WHAT YOU HAVE TO DO ->
State the count of lines below featuring the word "heeft", and write nothing further.

Saved data entries ->

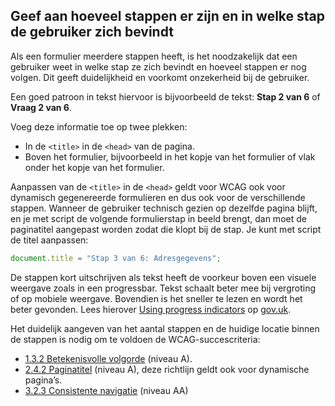 ## Geef aan hoeveel stappen er zijn en in welke stap de gebruiker zich bevindt

Als een formulier meerdere stappen heeft, is het noodzakelijk dat een gebruiker weet in welke stap ze zich bevindt en hoeveel stappen er nog volgen. Dit geeft duidelijkheid en voorkomt onzekerheid bij de gebruiker.

Een goed patroon in tekst hiervoor is bijvoorbeeld de tekst: **Stap 2 van 6** of **Vraag 2 van 6**.

Voeg deze informatie toe op twee plekken:

- In de `<title>` in de `<head>` van de pagina.
- Boven het formulier, bijvoorbeeld in het kopje van het formulier of vlak onder het kopje van het formulier.

Aanpassen van de `<title>` in de `<head>` geldt voor WCAG ook voor dynamisch gegenereerde formulieren en dus ook voor de verschillende stappen. Wanneer de gebruiker technisch gezien op dezelfde pagina blijft, en je met script de volgende formulierstap in beeld brengt, dan moet de paginatitel aangepast worden zodat die klopt bij de stap. Je kunt met script de titel aanpassen:

```js
document.title = "Stap 3 van 6: Adresgegevens";
```

De stappen kort uitschrijven als tekst heeft de voorkeur boven een visuele weergave zoals in een progressbar. Tekst schaalt beter mee bij vergroting of op mobiele weergave. Bovendien is het sneller te lezen en wordt het beter gevonden. Lees hierover [Using progress indicators](https://design-system.service.gov.uk/patterns/question-pages/#using-progress-indicators) op [gov.uk](http://gov.uk/).

Het duidelijk aangeven van het aantal stappen en de huidige locatie binnen de stappen is nodig om te voldoen de WCAG-succescriteria:

- [1.3.2 Betekenisvolle volgorde](/wcag/1.3.2) (niveau A).
- [2.4.2 Paginatitel](/wcag/2.4.2) (niveau A), deze richtlijn geldt ook voor dynamische pagina’s.
- [3.2.3 Consistente navigatie](/wcag/3.2.3) (niveau AA)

REPLY ->
2